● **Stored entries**

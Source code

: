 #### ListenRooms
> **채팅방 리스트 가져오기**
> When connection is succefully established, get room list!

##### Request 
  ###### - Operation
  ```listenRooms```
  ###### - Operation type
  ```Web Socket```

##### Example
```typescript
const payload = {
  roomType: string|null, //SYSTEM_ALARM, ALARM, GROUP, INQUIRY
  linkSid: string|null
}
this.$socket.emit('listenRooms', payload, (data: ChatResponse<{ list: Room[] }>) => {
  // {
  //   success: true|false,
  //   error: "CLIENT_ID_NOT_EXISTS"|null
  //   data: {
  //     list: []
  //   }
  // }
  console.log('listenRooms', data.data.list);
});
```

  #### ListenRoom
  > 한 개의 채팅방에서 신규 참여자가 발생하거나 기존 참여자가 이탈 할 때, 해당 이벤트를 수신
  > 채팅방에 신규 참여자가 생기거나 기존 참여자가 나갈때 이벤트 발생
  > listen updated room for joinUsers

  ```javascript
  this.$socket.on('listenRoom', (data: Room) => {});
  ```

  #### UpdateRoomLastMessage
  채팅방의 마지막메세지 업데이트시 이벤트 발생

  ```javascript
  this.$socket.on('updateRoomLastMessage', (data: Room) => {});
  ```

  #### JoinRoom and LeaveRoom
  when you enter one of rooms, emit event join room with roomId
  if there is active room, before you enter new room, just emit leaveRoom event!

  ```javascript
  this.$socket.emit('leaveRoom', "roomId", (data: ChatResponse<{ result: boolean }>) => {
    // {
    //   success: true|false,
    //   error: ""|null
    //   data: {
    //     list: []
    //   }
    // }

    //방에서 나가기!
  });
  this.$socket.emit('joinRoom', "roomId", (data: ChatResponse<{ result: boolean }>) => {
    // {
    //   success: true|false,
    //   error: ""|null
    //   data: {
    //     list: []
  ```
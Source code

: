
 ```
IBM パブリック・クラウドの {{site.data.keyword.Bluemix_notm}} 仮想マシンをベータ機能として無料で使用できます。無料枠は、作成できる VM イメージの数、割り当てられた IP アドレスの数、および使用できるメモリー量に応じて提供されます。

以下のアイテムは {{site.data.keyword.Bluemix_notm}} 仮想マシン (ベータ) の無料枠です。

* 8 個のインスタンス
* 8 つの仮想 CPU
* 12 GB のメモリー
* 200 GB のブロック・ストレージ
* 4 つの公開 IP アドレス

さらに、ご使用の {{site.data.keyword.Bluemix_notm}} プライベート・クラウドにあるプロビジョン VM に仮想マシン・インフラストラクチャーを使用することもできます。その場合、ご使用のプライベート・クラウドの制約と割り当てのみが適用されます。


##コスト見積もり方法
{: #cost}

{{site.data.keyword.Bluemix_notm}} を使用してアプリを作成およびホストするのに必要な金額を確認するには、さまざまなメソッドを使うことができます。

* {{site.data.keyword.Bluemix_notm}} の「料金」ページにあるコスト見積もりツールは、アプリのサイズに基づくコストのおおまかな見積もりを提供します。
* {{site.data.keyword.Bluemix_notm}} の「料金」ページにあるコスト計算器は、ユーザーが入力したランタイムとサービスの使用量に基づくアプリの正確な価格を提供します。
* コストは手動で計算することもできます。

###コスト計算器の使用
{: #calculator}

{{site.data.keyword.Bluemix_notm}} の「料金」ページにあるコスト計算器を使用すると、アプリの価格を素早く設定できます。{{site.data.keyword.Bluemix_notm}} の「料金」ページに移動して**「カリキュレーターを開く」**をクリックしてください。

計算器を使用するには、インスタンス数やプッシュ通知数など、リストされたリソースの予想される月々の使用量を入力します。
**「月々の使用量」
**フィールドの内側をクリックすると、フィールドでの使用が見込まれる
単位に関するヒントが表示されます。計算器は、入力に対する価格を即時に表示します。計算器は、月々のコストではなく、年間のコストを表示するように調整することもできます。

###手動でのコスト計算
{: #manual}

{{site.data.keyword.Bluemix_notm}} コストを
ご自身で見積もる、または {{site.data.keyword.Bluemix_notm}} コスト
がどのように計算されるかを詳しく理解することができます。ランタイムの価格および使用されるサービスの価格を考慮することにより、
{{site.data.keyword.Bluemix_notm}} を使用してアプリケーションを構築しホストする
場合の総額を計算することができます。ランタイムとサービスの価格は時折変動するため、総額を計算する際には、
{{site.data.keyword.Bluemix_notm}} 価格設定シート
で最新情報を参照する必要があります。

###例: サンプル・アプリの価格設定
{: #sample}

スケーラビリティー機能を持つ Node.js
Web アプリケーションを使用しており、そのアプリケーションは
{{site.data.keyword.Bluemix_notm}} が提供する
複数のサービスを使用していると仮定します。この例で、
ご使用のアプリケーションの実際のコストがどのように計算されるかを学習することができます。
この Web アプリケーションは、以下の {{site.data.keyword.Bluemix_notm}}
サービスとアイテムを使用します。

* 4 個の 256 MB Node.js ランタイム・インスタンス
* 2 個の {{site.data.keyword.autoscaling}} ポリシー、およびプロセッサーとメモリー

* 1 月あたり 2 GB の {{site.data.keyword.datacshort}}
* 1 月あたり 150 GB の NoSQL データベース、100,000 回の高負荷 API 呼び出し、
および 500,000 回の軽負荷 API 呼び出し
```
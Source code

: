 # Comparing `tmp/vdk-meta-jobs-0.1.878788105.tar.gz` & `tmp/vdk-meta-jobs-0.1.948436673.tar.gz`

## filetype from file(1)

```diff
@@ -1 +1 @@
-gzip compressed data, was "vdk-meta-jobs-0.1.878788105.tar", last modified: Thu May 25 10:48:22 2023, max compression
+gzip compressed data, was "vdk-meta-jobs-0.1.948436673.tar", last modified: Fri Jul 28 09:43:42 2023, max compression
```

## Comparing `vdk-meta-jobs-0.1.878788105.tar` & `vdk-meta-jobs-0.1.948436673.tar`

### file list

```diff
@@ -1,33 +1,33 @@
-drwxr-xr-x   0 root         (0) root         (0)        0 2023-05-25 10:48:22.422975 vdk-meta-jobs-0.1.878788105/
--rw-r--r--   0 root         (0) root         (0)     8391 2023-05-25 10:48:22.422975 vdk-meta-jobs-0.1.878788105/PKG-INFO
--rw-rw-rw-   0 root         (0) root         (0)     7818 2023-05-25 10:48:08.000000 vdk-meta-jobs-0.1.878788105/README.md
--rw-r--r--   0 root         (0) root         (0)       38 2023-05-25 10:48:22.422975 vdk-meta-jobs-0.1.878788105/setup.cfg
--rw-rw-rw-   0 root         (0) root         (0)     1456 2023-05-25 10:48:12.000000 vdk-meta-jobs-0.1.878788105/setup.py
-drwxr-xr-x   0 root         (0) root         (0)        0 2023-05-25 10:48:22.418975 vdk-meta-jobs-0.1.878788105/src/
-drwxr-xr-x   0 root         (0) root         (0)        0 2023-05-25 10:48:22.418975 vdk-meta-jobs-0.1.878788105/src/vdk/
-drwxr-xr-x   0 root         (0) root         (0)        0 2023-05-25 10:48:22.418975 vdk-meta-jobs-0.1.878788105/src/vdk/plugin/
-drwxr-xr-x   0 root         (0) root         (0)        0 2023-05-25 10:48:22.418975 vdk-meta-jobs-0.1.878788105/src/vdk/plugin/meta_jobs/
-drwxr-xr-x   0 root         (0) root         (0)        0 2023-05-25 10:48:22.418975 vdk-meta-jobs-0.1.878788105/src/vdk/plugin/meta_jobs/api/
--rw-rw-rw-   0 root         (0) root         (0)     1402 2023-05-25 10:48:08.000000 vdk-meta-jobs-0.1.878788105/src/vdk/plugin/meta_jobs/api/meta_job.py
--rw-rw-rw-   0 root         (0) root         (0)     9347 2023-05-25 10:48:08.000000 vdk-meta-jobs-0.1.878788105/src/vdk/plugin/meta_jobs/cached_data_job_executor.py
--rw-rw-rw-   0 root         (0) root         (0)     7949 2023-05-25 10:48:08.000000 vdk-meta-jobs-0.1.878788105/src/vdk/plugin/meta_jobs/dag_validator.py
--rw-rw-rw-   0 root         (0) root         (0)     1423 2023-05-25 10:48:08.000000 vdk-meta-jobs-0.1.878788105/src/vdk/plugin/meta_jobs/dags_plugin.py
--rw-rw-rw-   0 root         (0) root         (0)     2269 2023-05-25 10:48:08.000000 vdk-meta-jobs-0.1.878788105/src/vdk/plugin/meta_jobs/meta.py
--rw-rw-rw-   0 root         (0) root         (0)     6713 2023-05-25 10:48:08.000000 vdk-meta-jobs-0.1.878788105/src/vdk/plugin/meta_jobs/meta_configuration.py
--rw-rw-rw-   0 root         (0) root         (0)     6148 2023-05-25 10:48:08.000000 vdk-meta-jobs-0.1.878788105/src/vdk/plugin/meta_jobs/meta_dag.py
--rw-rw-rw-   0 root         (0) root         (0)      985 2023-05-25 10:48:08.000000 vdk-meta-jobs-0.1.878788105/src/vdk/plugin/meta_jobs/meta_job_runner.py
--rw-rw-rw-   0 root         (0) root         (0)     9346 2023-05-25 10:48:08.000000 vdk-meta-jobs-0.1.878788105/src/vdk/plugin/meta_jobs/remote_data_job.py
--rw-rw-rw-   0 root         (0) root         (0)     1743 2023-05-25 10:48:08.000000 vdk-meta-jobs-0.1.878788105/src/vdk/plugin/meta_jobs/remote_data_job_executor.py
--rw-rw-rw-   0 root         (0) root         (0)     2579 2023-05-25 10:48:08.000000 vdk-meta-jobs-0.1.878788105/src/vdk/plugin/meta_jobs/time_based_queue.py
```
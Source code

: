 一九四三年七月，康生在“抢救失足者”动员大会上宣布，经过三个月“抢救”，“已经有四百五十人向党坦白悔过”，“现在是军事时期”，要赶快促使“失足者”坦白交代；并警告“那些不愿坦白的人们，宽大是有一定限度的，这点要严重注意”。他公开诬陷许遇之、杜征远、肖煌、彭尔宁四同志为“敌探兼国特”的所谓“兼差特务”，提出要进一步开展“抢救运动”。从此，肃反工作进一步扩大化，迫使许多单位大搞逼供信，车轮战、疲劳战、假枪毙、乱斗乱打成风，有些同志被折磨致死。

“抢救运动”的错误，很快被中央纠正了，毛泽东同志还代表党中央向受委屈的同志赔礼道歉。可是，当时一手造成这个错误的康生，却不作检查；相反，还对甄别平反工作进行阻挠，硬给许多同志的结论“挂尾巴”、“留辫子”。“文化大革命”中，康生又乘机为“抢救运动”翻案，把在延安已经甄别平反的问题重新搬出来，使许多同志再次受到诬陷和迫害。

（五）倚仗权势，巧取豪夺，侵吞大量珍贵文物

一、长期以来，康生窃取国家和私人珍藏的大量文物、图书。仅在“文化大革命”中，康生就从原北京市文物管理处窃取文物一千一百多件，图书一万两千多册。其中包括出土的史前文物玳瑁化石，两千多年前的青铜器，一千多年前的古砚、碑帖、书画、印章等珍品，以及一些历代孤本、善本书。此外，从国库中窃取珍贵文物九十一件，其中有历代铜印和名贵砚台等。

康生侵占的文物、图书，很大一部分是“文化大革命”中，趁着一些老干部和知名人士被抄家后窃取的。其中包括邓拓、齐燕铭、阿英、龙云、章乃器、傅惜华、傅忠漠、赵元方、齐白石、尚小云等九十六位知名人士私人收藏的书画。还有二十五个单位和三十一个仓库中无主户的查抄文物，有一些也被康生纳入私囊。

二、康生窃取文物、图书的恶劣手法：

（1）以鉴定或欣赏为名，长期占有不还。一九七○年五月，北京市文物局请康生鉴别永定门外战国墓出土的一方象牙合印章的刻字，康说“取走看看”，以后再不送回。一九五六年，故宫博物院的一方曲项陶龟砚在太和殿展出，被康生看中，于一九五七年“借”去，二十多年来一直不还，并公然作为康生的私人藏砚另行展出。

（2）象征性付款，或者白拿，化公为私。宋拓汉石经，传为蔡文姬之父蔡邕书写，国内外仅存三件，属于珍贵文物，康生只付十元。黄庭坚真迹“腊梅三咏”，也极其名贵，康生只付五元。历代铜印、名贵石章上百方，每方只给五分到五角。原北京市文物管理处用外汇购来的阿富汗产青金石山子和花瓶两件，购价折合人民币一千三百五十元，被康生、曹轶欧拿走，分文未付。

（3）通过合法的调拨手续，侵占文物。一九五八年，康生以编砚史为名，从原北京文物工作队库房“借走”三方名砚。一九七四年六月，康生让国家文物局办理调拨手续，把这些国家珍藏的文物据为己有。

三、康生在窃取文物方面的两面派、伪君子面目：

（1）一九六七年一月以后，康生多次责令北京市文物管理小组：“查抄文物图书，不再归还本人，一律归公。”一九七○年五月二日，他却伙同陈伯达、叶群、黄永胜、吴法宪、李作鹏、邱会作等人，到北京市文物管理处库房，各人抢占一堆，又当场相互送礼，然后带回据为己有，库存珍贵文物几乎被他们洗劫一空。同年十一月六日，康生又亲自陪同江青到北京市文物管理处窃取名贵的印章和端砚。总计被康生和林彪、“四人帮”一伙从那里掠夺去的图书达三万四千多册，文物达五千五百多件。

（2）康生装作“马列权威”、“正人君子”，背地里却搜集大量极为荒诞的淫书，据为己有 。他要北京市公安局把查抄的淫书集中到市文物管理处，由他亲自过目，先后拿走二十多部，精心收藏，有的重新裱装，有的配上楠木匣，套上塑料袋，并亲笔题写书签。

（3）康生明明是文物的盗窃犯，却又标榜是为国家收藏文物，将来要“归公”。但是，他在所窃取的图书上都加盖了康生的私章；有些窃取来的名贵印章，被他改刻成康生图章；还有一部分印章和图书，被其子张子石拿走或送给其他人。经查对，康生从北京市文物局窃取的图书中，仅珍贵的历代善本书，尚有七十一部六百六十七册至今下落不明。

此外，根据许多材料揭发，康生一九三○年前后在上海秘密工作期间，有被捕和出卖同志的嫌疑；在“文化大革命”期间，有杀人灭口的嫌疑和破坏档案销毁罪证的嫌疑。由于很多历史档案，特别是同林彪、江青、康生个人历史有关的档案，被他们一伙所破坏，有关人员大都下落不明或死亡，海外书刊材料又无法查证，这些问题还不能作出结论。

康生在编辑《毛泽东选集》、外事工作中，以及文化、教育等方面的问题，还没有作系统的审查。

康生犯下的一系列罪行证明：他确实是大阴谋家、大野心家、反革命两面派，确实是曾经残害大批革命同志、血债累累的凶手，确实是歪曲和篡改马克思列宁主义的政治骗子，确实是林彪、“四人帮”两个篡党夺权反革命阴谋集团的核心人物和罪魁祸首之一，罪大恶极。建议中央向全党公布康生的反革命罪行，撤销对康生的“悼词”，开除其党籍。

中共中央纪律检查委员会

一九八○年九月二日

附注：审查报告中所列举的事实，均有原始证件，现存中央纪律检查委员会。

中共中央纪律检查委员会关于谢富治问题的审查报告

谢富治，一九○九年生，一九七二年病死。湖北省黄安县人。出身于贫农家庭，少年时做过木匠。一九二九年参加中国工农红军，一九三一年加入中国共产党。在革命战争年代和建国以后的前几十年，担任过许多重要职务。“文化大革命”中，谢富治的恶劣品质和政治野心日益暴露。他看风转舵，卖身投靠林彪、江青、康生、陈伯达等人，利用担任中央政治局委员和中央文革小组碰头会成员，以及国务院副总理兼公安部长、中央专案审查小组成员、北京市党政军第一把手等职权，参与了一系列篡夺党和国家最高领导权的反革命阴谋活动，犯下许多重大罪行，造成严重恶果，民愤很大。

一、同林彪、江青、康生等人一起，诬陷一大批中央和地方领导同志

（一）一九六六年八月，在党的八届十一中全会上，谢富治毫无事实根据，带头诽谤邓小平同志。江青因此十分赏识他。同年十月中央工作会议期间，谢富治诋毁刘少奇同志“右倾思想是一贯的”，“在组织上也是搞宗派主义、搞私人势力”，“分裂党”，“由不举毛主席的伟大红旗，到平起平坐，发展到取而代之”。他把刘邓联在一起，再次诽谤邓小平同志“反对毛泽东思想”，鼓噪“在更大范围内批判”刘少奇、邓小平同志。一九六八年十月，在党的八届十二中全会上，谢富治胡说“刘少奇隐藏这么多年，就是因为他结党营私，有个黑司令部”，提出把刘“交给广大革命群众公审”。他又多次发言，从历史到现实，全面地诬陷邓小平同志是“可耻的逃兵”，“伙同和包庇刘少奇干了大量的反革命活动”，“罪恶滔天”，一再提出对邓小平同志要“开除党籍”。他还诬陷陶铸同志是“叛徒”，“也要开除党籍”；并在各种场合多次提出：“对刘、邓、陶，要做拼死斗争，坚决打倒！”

● **WORK TO BE COMPLETED**
Each line above that includes the word "boolean" is to be copied.

● **PROBLEM SOLUTION**
  this.$socket.emit('leaveRoom', "roomId", (data: ChatResponse<{ result: boolean }>) => {
  this.$socket.emit('joinRoom', "roomId", (data: ChatResponse<{ result: boolean }>) => {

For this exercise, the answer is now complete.